4.3血液肿瘤患者 血液肿瘤患者由于药物治疗的原因容易出现中性粒细胞减少、免疫功能降低等不良反应,严重时合并细菌感染。在针对革兰阳性菌感染的血液恶性肿瘤患者治疗中替考拉宁与万古霉素比较,肾毒性较低,对血小板的影响较小,临床应用较广泛[25]。胡萨萨等[26]采用蒙特卡罗方法对粒细胞缺乏症伴发热的血液肿瘤患者替考拉宁使用剂量进行了优化。其收集111例血液肿瘤患者197份替考拉宁血药浓度,将替考拉宁在血液肿瘤患者中常规负荷组(400 mg、每12 小时1次)与未负荷组(400 mg、每天1次)进行比较,2组患者达标率(10~15 mg/mL)均小于25.00%,且2组比较,差异无统计学意义(P>0.05),当MIC≥1时在达到AUC/MIC>345,替考拉宁负荷浓度需提高至600 mg。爱尔兰一项关于替考拉宁在血液肿瘤患者中的药代动力学研究,该研究收集了30例成年患者血浆,中位体重为69.1 kg,中位肌酐清除率为71 mL/min,中位血浆蛋白值为29 g/L,采用三室模型拟合了替考拉宁的浓度-时间曲线。结果显示,血液肿瘤患者肌酐清除率、蛋白结合率均会影响替考拉宁血药浓度,血液肿瘤患者蒙特卡罗的模拟达标负荷剂量为12 mg/kg,每12 小时1次,给药5次。而对儿童肿瘤患者而言,有研究探讨了85例儿童(6个月至16岁)替考拉宁给药剂量,对婴儿(1个月至2岁)而言,为达到有效谷浓度(>10 mg/L),其负荷剂量需要达到18 mg/kg,而儿童(2~12岁)负荷剂量为14 mg/kg,青少年(12~18岁)负荷剂量为12 mg/kg[27]。

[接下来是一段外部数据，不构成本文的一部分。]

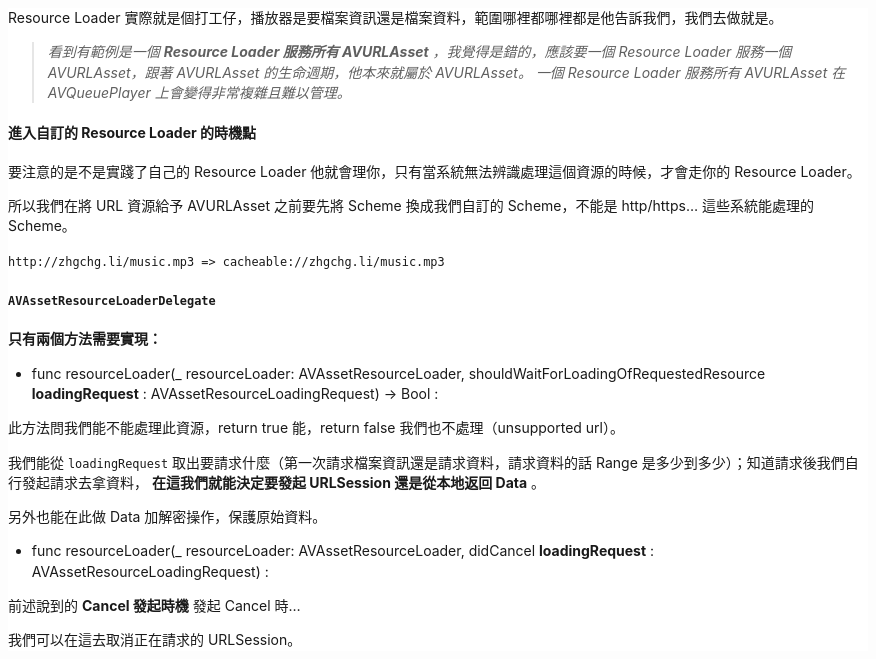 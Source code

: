 Resource Loader 實際就是個打工仔，播放器是要檔案資訊還是檔案資料，範圍哪裡都哪裡都是他告訴我們，我們去做就是。
> _看到有範例是一個 **Resource Loader 服務所有 AVURLAsset** ，我覺得是錯的，應該要一個 Resource Loader 服務一個 AVURLAsset，跟著 AVURLAsset 的生命週期，他本來就屬於 AVURLAsset。_
> _一個 Resource Loader 服務所有 AVURLAsset 在 AVQueuePlayer 上會變得非常複雜且難以管理。_

#### 進入自訂的 Resource Loader 的時機點

要注意的是不是實踐了自己的 Resource Loader 他就會理你，只有當系統無法辨識處理這個資源的時候，才會走你的 Resource Loader。

所以我們在將 URL 資源給予 AVURLAsset 之前要先將 Scheme 換成我們自訂的 Scheme，不能是 http/https… 這些系統能處理的 Scheme。
```
http://zhgchg.li/music.mp3 => cacheable://zhgchg.li/music.mp3
```
#### **`AVAssetResourceLoaderDelegate`**

**只有兩個方法需要實現：**
- func resourceLoader(_ resourceLoader: AVAssetResourceLoader, shouldWaitForLoadingOfRequestedResource **loadingRequest** : AVAssetResourceLoadingRequest) -> Bool :


此方法問我們能不能處理此資源，return true 能，return false 我們也不處理（unsupported url）。

我們能從 `loadingRequest` 取出要請求什麼（第一次請求檔案資訊還是請求資料，請求資料的話 Range 是多少到多少）；知道請求後我們自行發起請求去拿資料， **在這我們就能決定要發起 URLSession 還是從本地返回 Data** 。

另外也能在此做 Data 加解密操作，保護原始資料。
- func resourceLoader(_ resourceLoader: AVAssetResourceLoader, didCancel **loadingRequest** : AVAssetResourceLoadingRequest) :


前述說到的 **Cancel 發起時機** 發起 Cancel 時…

我們可以在這去取消正在請求的 URLSession。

4.4体外膜肺氧合(ECMO)患者 非动脉ECMD是一种机械性心肺转流,在心脏康复中具有桥梁作用[28]。ECMO患者易出现严重血流动力学不稳定,需长期使用多种侵入性设备,感染风险极高[29-31]。因此,替考拉宁作为抗菌药物常用于预防和治疗ECMO期间感染[32]。ECMO期间由于循环的作用替考拉宁药物的药代动力学特征具有显著变化。循环药物会被ECMO电子部件吸附、隔离甚至灭活[33-34]。此外,危重患者本身往往伴全身性炎症反应,甚至多脏器衰竭、低蛋白血症等[35]。目前,CHEN等[36]设计了一项有限的在ECMO患者中进行的前瞻性临床研究,观察了替考拉宁在ECMO患者中的适宜剂量。共纳入10例ECMO患者,中位年龄为62.5岁,中位体重为67.5 kg,中位ECMO持续时间为6.82 d,流速为1 650~2 520 mL/min,中位流速为2 256 mL/min。结果显示,肌酐清除率和血浆蛋白数仍然是影响替考拉宁血药浓度的关键因素,对轻、中度感染,未接受CRRT治疗的ECMO患者前3剂负荷剂量为600 mg,每12 小时1次,而接受CRRT治疗的ECMO患者负荷剂量为800 mg,每12 小时1次;而严重感染未采用CRRT的ECMO患者前3剂负荷剂量为1 000 mg,每12 小时1次,而采用CRRT的ECMO患者负荷剂量为1 200 mg,每12 小时1次。

5 小 结

替考拉宁作为治疗耐药性金黄色葡萄球菌感染的代表药物,与万古霉素比较,肾毒性小,不良反应较少,应用广泛[36-37]。替考拉宁的起效时间与给药负荷剂量相关,替考拉宁血药浓度易受体重、肌酐清除率、血浆蛋白值等多因素影响[38-39]。老年患者可依据感染情况适度提高负荷剂量的给药量,婴幼儿或儿童患者在给予负荷剂量时因考虑患者年龄和体重,而肾功能不全患者按肌酐清除率分类给予不同剂量替考拉宁,使其可迅速达到有效血药浓度,对采用CRRT患者也需关注仪器设备对替考拉宁的消除作用。对重症感染、血液肿瘤、ECMO患者而言,虽然已有文献对其负荷剂量进行了阐述,但需要对各种人群进行细化研究。希望通过对替考拉宁在特殊人群及严重感染、肾功能不全、血液肿瘤、ECMO等特殊生理状态患者的负荷剂量进行综合分析,提高替考拉宁在临床使用中的达标率,缩短起效时间,同时,不增加药物不良反应发生率,为优化临床给药方案、实现精准治疗提供依据。